La chaîne d’infection de la campagne commence par des e-mails de harponnage qui incitent les cibles à installer ce qui semble être l’application mobile du Sahara Press Service (SPSRASD) ou un leurre similaire lié au contexte du Sahara occidental. L’infrastructure de phishing du groupe s’adapte en fonction du système d’exploitation de la victime : les utilisateurs Android reçoivent l’APK FlexStarling, tandis que les utilisateurs Windows sont redirigés vers une page de connexion aux réseaux sociaux conçue pour voler leurs identifiants.
Ce qui distingue Starry Addax des cybercriminels opportunistes est son investissement dans un outillage personnalisé. Tous les composants, du malware à l’infrastructure opérationnelle, semblent avoir été conçus sur mesure pour cette campagne spécifique plutôt que de s’appuyer sur des outils disponibles sur les forums clandestins.

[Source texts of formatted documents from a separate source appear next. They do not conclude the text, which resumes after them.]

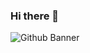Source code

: ### Hi there 👋 

![Github Banner](https://user-images.githubusercontent.com/68144578/212797693-8fdea50b-45d7-4fc4-a1c9-c9199d04f60c.png)






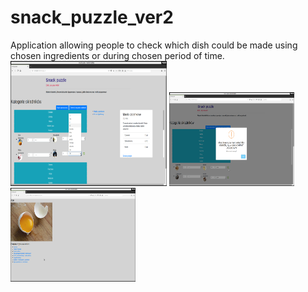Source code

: # snack_puzzle_ver2
Application allowing people to check which dish could be made using chosen ingredients or during chosen period of time.  
<img src="snack_puzzle/static/images/snack01.png" alt="Snack Puzzle" width="250" height="200"/>
<img src="snack_puzzle/static/images/snack02.png" alt="Snack Puzzle" width="200" height="150"/>
<img src="snack_puzzle/static/images/snack03.png" alt="Snack Puzzle" width="200" height="150"/>
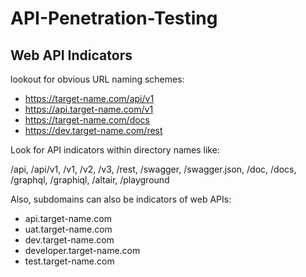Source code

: # API-Penetration-Testing


## Web API Indicators

lookout for obvious URL naming schemes:

- https://target-name.com/api/v1
- https://api.target-name.com/v1 
- https://target-name.com/docs
- https://dev.target-name.com/rest

Look for API indicators within directory names like:

/api, /api/v1, /v1, /v2, /v3, /rest, /swagger, /swagger.json, /doc, /docs, /graphql, /graphiql, /altair, /playground

Also, subdomains can also be indicators of web APIs:
- api.target-name.com
- uat.target-name.com
- dev.target-name.com
- developer.target-name.com
- test.target-name.com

Cela indique une opération bien dotée en ressources, avec un objectif délibéré de furtivité.
FlexStarling : capacités techniques
FlexStarling est un logiciel espion Android conçu pour extraire des informations sensibles des appareils compromis tout en échappant à la détection. Lors de l’installation, l’APK malveillant demande des permissions étendues au système d’exploitation Android, incluant l’accès aux messages SMS, aux journaux d’appels, aux contacts, au stockage externe, à l’enregistrement audio, aux informations d’état du téléphone et à la connectivité réseau.

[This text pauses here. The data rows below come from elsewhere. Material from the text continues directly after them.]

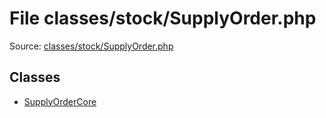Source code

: File classes/stock/SupplyOrder.php
=========

Source: [classes/stock/SupplyOrder.php](https://github.com/PrestaShop/PrestaShop/blob/1.6.0.7/classes/stock/SupplyOrder.php)


Classes
-------

* [SupplyOrderCore](class.SupplyOrderCore.md)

L’infrastructure de commande et contrôle du malware repose sur Firebase, la plateforme de développement mobile de Google, plutôt que sur des serveurs C2 traditionnels. Ce choix architectural est délibéré : les communications basées sur Firebase se fondent dans le trafic légitime des applications, rendant la détection au niveau réseau considérablement plus difficile pour les outils de sécurité.
FlexStarling intègre des fonctionnalités anti-analyse qui vérifient les informations BUILD pour détecter des mots-clés indiquant que le malware s’exécute sur un émulateur ou un bac à sable d’analyse. Cela complique les efforts de rétro-ingénierie des chercheurs en sécurité. Une fois installé sur un appareil, FlexStarling peut recevoir des commandes de son C2 pour activer ou désactiver des fonctionnalités, déployer des composants malveillants supplémentaires et exfiltrer les données collectées.
Les permissions demandées, en particulier READ_SMS, READ_CONTACTS et READ_CALL_LOG, sont particulièrement dangereuses dans le contexte algérien où le SMS reste le mécanisme principal d’authentification à deux facteurs pour la plupart des services bancaires et financiers. Si des techniques similaires étaient appliquées à grande échelle contre les utilisateurs de services bancaires mobiles, les appareils compromis pourraient donner aux attaquants la capacité d’intercepter les messages OTP et de contourner l’authentification à deux facteurs.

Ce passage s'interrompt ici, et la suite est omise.